First, load the metapaths
package, as well as other
requisite packages.
# load packages
library(metapaths)
library(data.table)
library(magrittr)
# for comparison and visualization
library(igraph)
#>
#> Attaching package: 'igraph'
#> The following objects are masked from 'package:stats':
#>
#> decompose, spectrum
#> The following object is masked from 'package:base':
#>
#> union
Print the example dataset.
mtcars_node_list = get_node_list(mtcars_edge_list)
head(mtcars_node_list)
#> Node NodeType
#> 1: Porsche 914-2 Five
#> 2: Lotus Europa Five
#> 3: Merc 450SLC Three
#> 4: Merc 280 Four
#> 5: Datsun 710 Four
#> 6: Honda Civic Four
head(mtcars_edge_list)
#> Origin Destination OriginType DestinationType
#> 1: Porsche 914-2 Merc 230 Five Four
#> 2: Lotus Europa Fiat 128 Five Four
#> 3: Merc 450SLC Valiant Three Three
#> 4: Merc 280 Duster 360 Four Three
#> 5: Datsun 710 Toyota Corolla Four Four
#> 6: Honda Civic Volvo 142E Four Four
Visualize the network as a graph.
mtcars_graph = graph.data.frame(mtcars_edge_list, vertices = mtcars_node_list, directed = T)

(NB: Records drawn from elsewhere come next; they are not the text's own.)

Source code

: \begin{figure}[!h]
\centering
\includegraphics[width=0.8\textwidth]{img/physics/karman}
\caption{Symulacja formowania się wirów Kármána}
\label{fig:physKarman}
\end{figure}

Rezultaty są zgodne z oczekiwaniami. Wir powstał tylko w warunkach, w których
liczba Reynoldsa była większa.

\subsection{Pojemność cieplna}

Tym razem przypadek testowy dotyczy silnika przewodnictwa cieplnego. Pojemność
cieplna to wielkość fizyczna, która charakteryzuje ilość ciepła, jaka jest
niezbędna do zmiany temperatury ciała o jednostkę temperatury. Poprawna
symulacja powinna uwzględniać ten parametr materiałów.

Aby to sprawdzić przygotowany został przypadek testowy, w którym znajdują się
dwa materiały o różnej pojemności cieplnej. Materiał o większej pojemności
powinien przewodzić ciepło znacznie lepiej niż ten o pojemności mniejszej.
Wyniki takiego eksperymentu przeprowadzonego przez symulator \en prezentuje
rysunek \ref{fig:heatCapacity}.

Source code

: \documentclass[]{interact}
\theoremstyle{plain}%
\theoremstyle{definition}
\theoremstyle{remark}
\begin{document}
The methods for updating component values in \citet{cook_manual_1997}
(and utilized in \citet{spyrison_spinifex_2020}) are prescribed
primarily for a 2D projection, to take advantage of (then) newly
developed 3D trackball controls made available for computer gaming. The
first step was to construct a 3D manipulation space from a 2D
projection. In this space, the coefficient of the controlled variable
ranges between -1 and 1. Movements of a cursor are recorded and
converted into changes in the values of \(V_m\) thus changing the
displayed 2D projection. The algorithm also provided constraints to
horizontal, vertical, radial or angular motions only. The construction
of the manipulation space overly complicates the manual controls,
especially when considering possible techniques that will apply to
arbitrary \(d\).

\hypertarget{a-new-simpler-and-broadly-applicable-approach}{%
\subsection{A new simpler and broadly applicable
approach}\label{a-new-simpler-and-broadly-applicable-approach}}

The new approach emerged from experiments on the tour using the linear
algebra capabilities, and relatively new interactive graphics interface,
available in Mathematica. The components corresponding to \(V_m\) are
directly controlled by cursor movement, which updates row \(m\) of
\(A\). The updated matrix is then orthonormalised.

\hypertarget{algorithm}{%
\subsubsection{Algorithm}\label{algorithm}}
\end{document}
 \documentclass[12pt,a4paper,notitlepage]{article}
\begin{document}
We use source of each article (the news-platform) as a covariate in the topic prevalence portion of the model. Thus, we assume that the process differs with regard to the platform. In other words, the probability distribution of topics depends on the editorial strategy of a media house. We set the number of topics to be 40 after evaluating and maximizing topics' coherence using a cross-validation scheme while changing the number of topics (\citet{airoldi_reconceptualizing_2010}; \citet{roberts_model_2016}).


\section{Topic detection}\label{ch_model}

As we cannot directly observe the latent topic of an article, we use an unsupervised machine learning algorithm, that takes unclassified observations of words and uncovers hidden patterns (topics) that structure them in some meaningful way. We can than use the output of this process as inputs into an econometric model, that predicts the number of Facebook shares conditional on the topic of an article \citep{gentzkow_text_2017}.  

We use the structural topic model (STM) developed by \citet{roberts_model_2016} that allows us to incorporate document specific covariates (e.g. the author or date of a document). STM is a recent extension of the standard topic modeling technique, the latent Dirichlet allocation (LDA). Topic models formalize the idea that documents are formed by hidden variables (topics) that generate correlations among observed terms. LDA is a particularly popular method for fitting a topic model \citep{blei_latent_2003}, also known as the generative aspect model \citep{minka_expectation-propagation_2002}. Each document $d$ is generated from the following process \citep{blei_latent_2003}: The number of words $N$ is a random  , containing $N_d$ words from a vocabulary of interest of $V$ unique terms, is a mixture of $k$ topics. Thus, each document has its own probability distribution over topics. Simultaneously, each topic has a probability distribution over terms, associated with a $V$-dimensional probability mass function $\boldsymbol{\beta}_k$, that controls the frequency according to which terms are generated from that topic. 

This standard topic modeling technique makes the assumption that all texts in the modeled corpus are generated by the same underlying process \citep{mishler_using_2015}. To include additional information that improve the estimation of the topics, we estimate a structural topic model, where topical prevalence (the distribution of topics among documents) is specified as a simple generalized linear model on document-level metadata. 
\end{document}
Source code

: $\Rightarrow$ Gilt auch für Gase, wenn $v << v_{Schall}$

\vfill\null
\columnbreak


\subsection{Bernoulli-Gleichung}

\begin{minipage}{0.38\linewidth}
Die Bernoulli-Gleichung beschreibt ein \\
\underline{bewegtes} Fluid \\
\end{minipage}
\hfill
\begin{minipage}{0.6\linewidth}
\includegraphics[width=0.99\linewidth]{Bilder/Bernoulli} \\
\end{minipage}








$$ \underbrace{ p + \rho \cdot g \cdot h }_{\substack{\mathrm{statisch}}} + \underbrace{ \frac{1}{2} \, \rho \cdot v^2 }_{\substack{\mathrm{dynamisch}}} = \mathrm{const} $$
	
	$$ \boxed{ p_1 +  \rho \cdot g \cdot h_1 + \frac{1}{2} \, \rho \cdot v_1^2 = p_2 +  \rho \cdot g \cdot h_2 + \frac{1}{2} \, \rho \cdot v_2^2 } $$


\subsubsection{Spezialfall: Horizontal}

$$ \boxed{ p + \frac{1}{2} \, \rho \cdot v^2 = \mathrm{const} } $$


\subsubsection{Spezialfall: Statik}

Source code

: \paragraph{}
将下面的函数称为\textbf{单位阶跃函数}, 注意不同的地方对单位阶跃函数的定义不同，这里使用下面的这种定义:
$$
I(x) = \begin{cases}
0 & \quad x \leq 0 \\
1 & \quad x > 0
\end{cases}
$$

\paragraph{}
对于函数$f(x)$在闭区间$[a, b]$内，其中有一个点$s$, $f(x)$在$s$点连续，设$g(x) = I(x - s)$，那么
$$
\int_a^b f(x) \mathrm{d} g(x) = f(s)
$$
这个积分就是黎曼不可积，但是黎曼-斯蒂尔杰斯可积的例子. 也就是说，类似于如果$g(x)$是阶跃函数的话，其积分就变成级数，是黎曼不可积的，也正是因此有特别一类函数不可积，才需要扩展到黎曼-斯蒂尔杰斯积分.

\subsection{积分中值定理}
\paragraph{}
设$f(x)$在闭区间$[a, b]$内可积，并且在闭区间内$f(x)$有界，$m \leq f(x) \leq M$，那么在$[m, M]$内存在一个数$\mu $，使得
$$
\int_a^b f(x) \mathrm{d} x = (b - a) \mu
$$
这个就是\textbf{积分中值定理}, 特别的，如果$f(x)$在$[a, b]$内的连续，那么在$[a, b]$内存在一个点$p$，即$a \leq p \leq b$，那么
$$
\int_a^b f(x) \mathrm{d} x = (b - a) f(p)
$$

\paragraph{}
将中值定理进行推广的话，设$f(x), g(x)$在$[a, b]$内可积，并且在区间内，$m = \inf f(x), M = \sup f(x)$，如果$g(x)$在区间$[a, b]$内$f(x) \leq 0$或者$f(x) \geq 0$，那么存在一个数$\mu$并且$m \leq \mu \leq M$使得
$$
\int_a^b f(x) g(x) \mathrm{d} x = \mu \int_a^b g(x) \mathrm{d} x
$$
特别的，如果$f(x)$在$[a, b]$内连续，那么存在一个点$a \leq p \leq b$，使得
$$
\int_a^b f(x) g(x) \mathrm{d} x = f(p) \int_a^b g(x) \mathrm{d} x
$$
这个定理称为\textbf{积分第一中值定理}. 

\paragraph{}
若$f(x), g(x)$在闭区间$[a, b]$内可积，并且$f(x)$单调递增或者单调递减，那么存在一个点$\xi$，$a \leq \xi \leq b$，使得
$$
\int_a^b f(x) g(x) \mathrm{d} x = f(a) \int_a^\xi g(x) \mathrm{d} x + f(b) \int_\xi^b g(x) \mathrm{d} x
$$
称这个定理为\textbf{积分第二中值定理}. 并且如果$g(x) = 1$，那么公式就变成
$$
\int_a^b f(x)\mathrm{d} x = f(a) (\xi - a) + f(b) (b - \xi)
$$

mtcars_col = factor(V(mtcars_graph)$NodeType)
plot(mtcars_graph, vertex.size = 15, vertex.label = NA, edge.arrow.size = .25, vertex.color = mtcars_col)
Get all node types.
mtcars_types = node_types(mtcars_edge_list, verbose = T)
#> Node Types:
#> - Five
#> - Three
#> - Four
Retrieve a list of unique nodes.
mtcars_nodes = all_nodes(mtcars_edge_list, verbose = T)
#> Total Node Count: 32
For a given node, find all neighbors of a specified type.
get_neighbors("Cadillac Fleetwood", "Three", mtcars_edge_list) %>%
cat(sep = "\n")
#> Merc 450SLC
#> Lincoln Continental
#> Dodge Challenger
#> Merc 450SL
For a given node, find all neighbors of series of types.
get_neighbors_type("Cadillac Fleetwood", c("Three", "Four"), mtcars_edge_list)
#> [[1]]
#> [1] "Merc 450SLC" "Lincoln Continental" "Dodge Challenger"
#> [4] "Merc 450SL"
#>
#> [[2]]
#> [1] "Merc 240D"
Construct the neighbor list.
mtcars_neighbor_list = get_neighbor_list(mtcars_edge_list, verbose = T)
#> Node Types:
#> - Five
#> - Three
#> - Four
#>
#> Total Node Count: 32
head(mtcars_neighbor_list)
#> Node Five
#> 1: AMC Javelin NA
#> 2: Cadillac Fleetwood Maserati Bora,Ferrari Dino
#> 3: Camaro Z28 Porsche 914-2
#> 4: Chrysler Imperial Maserati Bora
#> 5: Datsun 710 NA
#> 6: Dodge Challenger Ferrari Dino,Maserati Bora,Lotus Europa
#> Three
#> 1: Merc 450SLC
#> 2: Merc 450SLC,Lincoln Continental,Dodge Challenger,Merc 450SL
#> 3: Camaro Z28,Merc 450SE
#> 4: Dodge Challenger
#> 5: Dodge Challenger,Merc 450SE,Valiant,Toyota Corona
#> 6: Merc 450SE,Cadillac Fleetwood,Chrysler Imperial
#> Four
#> 1: NA
#> 2: Merc 240D
#> 3: Merc 240D,Mazda RX4 Wag,Fiat 128,Merc 280
#> 4: Honda Civic,Fiat 128,Merc 230,Merc 240D
#> 5: Toyota Corolla
#> 6: Fiat 128,Merc 240D,Toyota Corolla,Datsun 710
Identify the neighbors using the constructed neighbor list rather than the edge list.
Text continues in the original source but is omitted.